(Dataset items)
========================

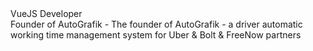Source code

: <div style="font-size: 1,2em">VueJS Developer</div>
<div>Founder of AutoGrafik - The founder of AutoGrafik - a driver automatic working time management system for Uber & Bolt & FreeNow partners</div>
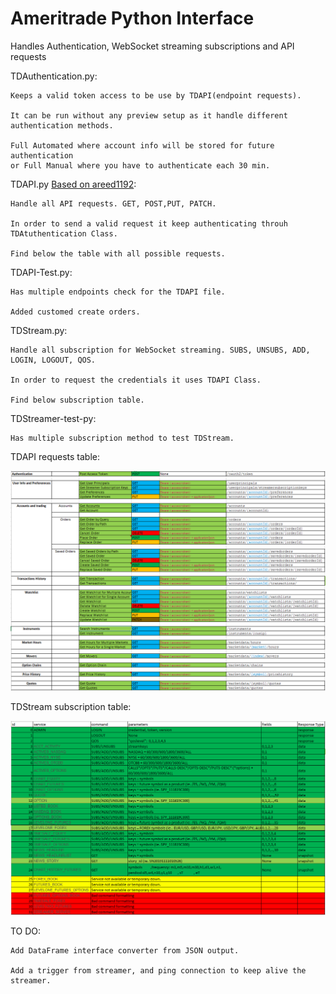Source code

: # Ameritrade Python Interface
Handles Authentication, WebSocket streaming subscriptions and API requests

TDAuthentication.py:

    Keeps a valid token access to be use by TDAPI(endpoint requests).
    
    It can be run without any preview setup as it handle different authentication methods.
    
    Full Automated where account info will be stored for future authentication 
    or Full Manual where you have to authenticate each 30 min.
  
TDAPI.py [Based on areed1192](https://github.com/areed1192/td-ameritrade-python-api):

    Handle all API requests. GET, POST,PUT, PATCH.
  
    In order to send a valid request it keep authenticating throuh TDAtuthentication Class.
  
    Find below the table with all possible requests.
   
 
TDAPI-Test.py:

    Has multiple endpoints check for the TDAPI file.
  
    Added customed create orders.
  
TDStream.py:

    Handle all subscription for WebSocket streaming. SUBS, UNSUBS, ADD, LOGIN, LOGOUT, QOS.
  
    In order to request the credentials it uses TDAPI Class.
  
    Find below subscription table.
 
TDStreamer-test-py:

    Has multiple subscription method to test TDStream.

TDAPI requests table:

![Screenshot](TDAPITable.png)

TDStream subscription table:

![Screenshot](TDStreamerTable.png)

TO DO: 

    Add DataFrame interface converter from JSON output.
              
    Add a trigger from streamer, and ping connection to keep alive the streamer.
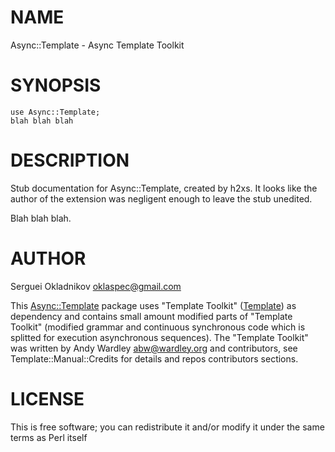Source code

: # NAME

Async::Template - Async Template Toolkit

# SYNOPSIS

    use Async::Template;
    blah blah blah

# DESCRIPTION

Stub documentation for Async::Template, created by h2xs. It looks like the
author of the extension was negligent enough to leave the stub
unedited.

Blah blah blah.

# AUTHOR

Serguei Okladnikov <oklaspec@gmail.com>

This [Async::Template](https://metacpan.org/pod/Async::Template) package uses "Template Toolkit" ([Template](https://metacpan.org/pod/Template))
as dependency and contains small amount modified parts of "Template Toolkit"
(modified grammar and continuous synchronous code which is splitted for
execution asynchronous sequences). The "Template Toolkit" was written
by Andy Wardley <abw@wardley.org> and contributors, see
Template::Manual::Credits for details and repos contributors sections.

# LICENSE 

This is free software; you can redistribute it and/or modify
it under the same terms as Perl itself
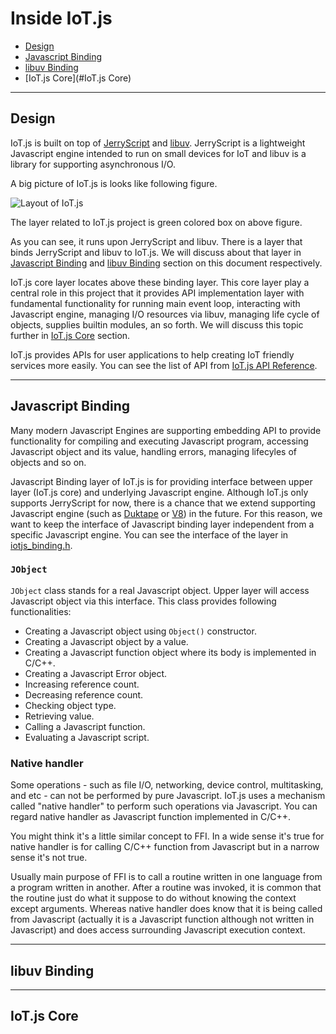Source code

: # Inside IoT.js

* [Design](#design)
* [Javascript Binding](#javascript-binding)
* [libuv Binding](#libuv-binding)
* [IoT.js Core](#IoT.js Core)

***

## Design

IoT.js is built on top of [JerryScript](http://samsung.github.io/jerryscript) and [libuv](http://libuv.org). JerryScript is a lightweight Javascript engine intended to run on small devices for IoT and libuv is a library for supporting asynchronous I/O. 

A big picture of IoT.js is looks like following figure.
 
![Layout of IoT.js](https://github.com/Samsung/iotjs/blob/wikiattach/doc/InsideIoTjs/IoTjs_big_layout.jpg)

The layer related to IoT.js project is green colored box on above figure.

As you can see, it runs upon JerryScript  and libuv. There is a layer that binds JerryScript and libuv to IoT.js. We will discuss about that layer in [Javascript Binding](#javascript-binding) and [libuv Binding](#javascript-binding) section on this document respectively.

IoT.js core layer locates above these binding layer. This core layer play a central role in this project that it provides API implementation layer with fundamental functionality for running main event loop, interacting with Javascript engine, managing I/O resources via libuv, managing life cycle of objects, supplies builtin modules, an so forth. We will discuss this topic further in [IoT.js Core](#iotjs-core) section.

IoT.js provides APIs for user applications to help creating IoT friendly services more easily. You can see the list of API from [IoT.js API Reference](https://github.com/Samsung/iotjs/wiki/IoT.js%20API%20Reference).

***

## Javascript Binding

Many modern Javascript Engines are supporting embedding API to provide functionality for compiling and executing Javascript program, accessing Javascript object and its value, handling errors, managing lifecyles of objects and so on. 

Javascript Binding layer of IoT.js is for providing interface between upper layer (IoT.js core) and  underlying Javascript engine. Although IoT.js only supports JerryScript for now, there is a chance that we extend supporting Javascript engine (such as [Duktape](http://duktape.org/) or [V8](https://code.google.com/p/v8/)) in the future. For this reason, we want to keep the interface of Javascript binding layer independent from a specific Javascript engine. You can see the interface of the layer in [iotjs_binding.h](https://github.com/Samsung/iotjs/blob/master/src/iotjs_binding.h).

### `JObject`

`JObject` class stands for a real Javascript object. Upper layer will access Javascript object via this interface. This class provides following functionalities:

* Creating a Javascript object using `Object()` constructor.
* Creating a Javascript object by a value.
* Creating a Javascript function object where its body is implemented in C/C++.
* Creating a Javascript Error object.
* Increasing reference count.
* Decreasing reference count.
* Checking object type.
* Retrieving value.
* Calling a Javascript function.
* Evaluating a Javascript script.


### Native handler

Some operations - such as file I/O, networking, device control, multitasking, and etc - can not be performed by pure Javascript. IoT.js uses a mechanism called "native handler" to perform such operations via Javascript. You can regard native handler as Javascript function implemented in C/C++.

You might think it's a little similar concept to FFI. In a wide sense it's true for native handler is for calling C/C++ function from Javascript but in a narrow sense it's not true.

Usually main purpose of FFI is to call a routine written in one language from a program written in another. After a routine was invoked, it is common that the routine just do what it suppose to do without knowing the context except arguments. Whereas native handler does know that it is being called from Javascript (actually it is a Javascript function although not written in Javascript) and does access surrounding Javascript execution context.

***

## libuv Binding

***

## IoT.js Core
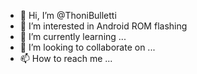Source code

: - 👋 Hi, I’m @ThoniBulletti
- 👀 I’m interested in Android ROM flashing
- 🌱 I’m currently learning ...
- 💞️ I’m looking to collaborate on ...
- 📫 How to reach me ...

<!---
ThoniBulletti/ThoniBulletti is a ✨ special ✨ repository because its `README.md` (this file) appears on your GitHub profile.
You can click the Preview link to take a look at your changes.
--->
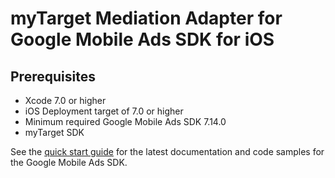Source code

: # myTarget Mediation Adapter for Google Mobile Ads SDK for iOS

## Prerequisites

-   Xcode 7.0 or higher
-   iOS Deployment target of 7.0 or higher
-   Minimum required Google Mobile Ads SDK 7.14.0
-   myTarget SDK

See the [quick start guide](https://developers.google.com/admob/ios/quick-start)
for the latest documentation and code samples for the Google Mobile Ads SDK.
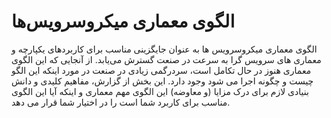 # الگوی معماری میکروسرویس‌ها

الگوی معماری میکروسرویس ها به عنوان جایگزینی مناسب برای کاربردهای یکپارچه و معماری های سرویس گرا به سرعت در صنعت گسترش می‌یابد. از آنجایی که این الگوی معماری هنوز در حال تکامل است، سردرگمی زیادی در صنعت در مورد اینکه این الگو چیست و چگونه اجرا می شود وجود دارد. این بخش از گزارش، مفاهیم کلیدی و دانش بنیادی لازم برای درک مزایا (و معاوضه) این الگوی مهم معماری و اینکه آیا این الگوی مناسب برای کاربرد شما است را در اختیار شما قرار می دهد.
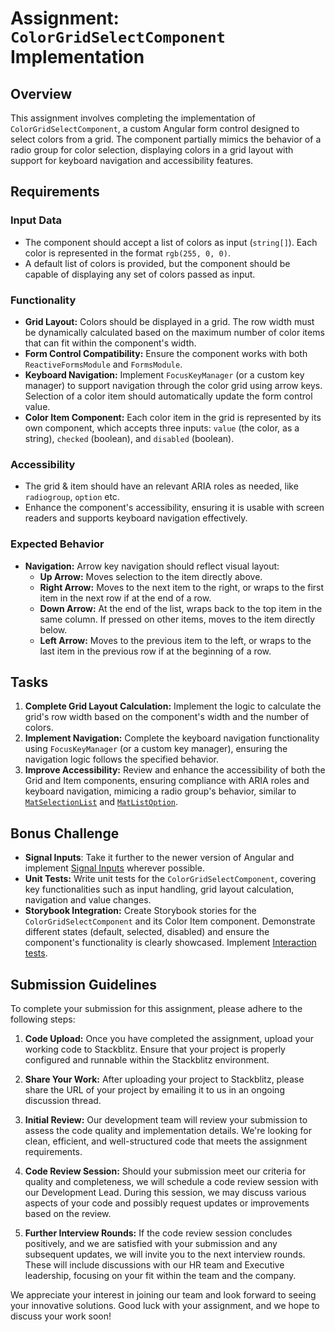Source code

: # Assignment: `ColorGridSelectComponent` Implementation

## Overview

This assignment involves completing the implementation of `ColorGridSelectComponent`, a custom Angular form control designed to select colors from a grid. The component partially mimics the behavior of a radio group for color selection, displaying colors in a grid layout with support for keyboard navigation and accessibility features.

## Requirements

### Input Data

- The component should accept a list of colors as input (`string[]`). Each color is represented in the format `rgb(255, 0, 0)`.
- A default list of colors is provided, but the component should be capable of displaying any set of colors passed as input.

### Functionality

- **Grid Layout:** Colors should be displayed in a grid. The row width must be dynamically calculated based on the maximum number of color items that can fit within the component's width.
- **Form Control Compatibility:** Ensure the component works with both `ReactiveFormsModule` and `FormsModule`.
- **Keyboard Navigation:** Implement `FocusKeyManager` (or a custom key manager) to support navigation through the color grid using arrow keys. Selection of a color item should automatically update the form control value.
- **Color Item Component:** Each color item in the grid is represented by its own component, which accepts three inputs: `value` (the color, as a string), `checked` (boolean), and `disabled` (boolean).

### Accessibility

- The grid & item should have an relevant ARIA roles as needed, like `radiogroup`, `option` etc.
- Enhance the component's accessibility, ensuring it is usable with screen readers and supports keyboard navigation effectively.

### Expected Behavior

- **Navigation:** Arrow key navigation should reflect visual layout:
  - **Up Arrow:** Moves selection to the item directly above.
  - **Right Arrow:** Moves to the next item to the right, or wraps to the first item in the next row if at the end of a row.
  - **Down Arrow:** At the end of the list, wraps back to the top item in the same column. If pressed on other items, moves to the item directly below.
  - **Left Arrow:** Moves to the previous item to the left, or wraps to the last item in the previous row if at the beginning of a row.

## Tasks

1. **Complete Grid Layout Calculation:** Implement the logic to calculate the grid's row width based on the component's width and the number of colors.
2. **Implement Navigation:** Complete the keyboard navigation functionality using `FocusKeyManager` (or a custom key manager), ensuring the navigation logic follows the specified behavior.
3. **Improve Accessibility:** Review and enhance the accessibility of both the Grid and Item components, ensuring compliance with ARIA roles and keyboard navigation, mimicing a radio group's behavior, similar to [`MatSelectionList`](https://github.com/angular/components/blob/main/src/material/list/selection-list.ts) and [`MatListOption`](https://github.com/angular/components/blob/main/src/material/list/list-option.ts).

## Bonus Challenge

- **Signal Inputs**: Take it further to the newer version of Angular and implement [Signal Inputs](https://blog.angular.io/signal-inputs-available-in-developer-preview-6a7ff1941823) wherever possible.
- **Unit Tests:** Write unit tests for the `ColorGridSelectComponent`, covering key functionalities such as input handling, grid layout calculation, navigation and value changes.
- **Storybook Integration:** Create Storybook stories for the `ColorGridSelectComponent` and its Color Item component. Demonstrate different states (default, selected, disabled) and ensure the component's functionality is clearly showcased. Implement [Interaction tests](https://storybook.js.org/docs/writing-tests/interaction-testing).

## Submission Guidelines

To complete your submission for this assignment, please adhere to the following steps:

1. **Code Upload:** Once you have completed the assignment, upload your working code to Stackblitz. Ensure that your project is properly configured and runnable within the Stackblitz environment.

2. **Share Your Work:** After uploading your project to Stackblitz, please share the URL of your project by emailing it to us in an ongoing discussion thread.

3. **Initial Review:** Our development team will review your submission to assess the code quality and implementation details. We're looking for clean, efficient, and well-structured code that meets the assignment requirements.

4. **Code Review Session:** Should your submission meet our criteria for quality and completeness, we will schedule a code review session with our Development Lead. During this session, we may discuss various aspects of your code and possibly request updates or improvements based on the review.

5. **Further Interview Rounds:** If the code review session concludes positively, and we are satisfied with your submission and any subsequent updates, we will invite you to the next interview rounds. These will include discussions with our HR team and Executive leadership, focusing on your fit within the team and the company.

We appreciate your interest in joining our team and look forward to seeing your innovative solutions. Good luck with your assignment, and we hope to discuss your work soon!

========================

● **Task prompt**: From the records above, repeat exactly the lines from the one with "by a value." through the one with "### Native handler", both included.

● **Output**:
* Creating a Javascript object by a value.
* Creating a Javascript function object where its body is implemented in C/C++.
* Creating a Javascript Error object.
* Increasing reference count.
* Decreasing reference count.
* Checking object type.
* Retrieving value.
* Calling a Javascript function.
* Evaluating a Javascript script.


### Native handler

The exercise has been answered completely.